═════ Provided data ═════

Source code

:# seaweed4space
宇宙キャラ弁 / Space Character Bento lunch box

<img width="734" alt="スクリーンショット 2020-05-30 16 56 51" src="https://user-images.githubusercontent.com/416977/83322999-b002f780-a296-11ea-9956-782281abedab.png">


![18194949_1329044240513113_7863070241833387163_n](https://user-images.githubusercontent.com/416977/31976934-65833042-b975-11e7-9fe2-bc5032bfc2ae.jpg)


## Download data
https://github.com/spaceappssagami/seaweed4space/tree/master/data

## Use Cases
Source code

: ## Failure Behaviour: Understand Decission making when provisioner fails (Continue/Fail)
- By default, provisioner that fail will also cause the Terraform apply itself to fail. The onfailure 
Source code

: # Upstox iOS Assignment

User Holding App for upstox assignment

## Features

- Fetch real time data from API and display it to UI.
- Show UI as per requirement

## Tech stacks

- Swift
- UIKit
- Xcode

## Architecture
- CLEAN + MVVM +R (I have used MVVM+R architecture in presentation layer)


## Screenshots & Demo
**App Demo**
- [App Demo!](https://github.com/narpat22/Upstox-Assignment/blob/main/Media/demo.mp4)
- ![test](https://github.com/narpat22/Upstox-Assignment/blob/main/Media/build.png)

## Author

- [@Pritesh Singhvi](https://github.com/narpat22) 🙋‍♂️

═════

## Required action
From the material above, copy out every line bearing the string "blob".

## Expected answer
- [App Demo!](https://github.com/narpat22/Upstox-Assignment/blob/main/Media/demo.mp4)
- ![test](https://github.com/narpat22/Upstox-Assignment/blob/main/Media/build.png)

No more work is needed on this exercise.